@eric3000 Agree! Impressive but still there is plenty of loading and lagging that should not be acceptable by Apple's standards. Or at least by their previous standards for good performance.
@denull Hard to think back to performance of iPhone 1 but it was slow. Nice thing is that if you think the hardware is slow, this will only get better over time in new versions (even if Moore's law is slowing down). Now if you think they didn't nail the software, that's a different story and harder to determine if they ever got right. I do think there are some UI issues, but overall I love my watch.
@eric3000 True! Watch is amazing, but it seems to me that apple are A/B testing everything. My vision is that the watch should not have fully featured apps, it should focus on the Glances and Watch Faces. But seems like that Apple already focused on the apps.
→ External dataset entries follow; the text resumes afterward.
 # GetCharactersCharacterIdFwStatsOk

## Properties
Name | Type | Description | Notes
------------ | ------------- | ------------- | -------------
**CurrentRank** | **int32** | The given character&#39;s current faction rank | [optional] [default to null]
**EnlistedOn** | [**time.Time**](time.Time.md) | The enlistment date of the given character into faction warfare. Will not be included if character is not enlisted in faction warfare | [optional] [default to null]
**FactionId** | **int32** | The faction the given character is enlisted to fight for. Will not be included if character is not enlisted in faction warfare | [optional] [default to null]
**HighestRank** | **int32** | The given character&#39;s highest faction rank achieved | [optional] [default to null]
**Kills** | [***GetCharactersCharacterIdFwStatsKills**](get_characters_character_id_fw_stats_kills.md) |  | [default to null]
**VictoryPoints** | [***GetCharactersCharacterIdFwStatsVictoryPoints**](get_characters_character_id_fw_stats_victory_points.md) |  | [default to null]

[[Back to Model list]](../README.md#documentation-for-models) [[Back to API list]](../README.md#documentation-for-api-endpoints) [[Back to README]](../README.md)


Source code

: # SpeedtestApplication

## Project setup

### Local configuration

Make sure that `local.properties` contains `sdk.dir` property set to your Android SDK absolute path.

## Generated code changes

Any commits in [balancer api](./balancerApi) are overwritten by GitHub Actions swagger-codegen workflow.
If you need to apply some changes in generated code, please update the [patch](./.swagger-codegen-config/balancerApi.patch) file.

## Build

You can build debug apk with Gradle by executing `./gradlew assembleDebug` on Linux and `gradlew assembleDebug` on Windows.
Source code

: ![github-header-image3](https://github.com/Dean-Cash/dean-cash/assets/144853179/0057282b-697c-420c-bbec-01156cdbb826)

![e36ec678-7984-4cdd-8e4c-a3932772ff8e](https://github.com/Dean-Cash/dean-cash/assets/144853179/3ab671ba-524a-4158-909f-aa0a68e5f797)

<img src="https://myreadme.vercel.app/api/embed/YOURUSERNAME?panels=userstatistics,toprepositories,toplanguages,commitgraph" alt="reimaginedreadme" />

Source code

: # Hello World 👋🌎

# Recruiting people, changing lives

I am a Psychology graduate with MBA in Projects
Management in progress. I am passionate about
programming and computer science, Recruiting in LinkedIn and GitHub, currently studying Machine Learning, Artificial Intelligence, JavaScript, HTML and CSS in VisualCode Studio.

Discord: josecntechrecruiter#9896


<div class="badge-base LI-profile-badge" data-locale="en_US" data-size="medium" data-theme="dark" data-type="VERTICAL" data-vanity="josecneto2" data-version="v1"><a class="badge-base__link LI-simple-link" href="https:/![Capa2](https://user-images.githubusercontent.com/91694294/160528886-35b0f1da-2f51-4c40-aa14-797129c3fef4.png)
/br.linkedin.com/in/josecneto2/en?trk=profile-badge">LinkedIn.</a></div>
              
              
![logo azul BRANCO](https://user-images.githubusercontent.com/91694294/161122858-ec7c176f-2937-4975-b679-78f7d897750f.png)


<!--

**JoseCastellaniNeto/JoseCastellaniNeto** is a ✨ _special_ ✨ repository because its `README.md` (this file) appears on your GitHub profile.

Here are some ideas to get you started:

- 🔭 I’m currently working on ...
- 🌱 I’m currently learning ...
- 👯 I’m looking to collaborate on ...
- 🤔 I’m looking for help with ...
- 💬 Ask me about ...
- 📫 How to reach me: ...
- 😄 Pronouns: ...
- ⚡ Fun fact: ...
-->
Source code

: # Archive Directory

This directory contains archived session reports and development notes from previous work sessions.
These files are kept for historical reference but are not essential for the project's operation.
As an iOS developer, this is a fantastic upgrade - it's a completely different ballgame compared to the "MVP" WatchKit we had previously.
I haven't used this final version yet, but I expect battery life to suffer when more third-party apps are upgraded to WatchOS2 due to the apps actually running on the watch rather than on the phone - how much that happens in reality is yet to be seen.
@siburb Apps running native is only really useful if you can really use it native. Lots of features still rely heavily on an iPhone being around. Can't even run a timer in the background for my app because OS won't let me. Nor can I send out haptic feedback in background. Yet Apple allows its own apps to run in the background. I told them this was a little anti-competitive. I think a few are right referring to this as V1.5. Its not fully native and still lacks lots of features.